++++ Material for this task

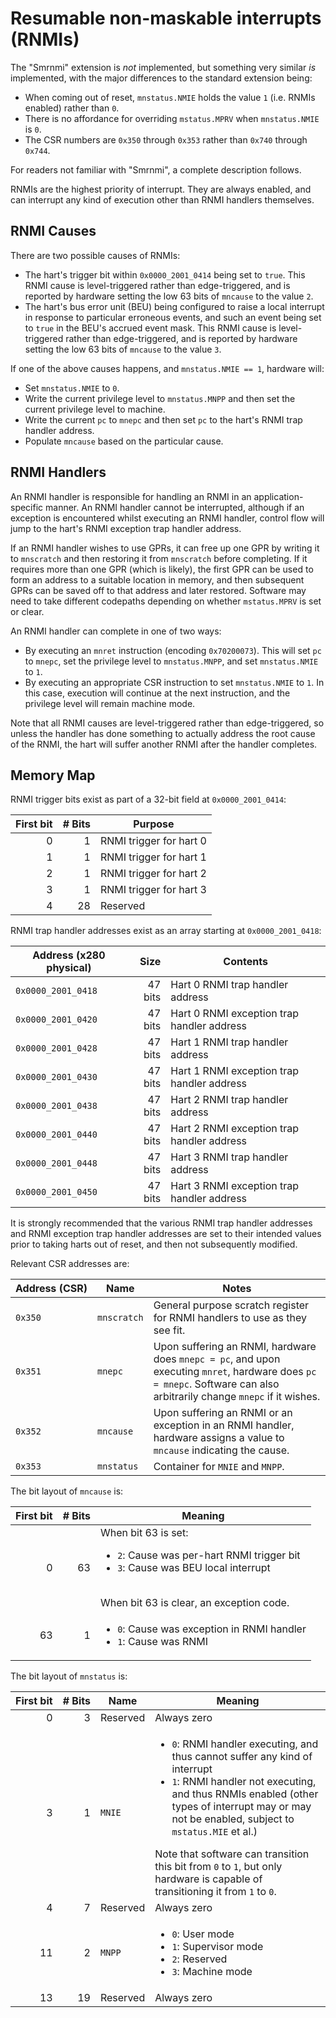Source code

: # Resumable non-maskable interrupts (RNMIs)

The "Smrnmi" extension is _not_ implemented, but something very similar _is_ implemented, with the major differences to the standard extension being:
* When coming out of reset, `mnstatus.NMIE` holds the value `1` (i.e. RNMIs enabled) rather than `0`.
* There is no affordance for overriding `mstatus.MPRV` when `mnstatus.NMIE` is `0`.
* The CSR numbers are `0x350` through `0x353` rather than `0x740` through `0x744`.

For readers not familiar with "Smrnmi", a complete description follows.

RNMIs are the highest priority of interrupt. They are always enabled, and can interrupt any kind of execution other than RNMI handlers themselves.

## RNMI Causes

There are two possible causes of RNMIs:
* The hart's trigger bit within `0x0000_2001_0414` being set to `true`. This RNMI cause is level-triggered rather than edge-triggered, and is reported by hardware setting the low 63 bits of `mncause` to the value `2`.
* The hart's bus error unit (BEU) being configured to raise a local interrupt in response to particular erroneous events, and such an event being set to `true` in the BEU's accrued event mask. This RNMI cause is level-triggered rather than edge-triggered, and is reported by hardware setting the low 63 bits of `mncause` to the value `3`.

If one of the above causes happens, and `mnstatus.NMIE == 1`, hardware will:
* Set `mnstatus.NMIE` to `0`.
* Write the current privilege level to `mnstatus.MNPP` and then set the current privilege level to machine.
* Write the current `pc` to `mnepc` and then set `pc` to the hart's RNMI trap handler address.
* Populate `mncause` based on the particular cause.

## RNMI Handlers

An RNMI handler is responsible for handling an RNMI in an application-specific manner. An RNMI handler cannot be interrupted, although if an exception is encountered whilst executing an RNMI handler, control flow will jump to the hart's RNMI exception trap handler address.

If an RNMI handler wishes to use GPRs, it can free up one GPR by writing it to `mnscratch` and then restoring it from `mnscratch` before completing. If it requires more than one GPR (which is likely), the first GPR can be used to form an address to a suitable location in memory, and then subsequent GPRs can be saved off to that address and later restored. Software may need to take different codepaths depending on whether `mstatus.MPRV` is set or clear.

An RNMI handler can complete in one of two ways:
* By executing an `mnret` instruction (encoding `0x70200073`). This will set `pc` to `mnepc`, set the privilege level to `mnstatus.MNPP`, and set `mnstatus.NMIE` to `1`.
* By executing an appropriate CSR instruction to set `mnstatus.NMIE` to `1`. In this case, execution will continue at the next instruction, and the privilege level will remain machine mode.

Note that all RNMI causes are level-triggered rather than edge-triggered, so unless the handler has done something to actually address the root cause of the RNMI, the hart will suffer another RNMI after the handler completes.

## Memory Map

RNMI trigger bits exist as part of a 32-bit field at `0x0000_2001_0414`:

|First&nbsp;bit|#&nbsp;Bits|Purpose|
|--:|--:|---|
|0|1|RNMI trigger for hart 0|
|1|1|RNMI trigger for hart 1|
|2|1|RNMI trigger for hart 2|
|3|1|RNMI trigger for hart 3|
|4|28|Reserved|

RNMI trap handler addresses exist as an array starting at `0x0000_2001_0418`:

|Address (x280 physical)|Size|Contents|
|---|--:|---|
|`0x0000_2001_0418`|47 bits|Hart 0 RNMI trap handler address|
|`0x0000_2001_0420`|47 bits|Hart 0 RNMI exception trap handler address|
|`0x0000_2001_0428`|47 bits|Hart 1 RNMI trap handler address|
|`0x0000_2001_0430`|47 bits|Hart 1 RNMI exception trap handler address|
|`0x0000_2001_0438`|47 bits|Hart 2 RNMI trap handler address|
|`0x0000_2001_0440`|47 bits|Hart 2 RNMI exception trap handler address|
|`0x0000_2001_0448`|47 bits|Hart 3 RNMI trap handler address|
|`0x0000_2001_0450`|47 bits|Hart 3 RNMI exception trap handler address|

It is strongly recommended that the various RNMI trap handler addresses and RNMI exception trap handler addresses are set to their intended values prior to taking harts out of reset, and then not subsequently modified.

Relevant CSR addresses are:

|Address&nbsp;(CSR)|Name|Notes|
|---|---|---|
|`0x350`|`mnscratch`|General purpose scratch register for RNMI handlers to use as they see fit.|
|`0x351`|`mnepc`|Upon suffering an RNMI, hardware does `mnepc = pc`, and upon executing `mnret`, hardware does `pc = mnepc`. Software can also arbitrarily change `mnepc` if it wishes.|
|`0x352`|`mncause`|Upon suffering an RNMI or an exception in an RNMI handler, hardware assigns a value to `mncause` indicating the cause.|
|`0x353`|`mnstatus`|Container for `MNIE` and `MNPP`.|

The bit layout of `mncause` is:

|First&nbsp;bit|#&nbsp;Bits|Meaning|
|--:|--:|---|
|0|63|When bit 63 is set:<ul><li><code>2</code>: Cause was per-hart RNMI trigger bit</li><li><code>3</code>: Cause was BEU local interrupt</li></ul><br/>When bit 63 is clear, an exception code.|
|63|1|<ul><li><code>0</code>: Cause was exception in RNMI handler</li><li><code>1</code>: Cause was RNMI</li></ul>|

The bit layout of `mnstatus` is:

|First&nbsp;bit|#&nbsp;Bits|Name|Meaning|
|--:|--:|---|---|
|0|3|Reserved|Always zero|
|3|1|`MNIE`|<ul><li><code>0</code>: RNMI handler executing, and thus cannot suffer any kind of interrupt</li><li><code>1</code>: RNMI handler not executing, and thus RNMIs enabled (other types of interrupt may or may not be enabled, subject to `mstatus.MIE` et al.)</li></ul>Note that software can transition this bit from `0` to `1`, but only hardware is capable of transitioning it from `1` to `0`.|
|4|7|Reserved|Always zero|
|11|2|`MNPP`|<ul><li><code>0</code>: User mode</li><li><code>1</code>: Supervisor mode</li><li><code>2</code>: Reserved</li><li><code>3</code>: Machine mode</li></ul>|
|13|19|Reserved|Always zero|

++++++++
++++ Material for this task

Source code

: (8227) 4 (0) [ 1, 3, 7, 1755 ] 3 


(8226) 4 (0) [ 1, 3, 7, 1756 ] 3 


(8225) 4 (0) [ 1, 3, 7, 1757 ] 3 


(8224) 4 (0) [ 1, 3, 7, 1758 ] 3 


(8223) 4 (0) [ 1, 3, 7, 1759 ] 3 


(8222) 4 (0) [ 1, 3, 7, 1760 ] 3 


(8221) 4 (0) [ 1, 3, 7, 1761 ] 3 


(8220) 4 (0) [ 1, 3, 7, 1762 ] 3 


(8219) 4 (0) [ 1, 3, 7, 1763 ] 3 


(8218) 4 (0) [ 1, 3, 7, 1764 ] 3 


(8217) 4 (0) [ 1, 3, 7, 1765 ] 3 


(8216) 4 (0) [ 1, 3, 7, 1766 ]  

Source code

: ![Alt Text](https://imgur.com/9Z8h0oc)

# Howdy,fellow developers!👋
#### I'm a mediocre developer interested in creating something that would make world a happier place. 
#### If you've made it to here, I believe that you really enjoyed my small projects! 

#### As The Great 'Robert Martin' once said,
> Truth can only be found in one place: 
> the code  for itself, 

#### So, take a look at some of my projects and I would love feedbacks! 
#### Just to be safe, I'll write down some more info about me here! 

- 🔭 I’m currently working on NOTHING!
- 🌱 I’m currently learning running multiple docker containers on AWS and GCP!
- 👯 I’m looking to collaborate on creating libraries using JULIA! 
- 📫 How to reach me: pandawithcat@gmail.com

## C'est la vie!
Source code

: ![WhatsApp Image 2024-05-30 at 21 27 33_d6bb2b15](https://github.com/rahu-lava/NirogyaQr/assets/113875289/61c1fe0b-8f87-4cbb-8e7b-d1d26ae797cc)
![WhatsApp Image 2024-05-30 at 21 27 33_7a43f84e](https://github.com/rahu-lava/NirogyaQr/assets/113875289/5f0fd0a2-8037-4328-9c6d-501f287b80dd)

++++++++

Looking back over the data above, restate word for word the lines that begin at the line with "1 RNMI exception trap handler address|" and end at the line with "3 RNMI exception trap handler address|", inclusive.

◆ Output of the exercise ◆
|`0x0000_2001_0430`|47 bits|Hart 1 RNMI exception trap handler address|
|`0x0000_2001_0438`|47 bits|Hart 2 RNMI trap handler address|
|`0x0000_2001_0440`|47 bits|Hart 2 RNMI exception trap handler address|
|`0x0000_2001_0448`|47 bits|Hart 3 RNMI trap handler address|
|`0x0000_2001_0450`|47 bits|Hart 3 RNMI exception trap handler address|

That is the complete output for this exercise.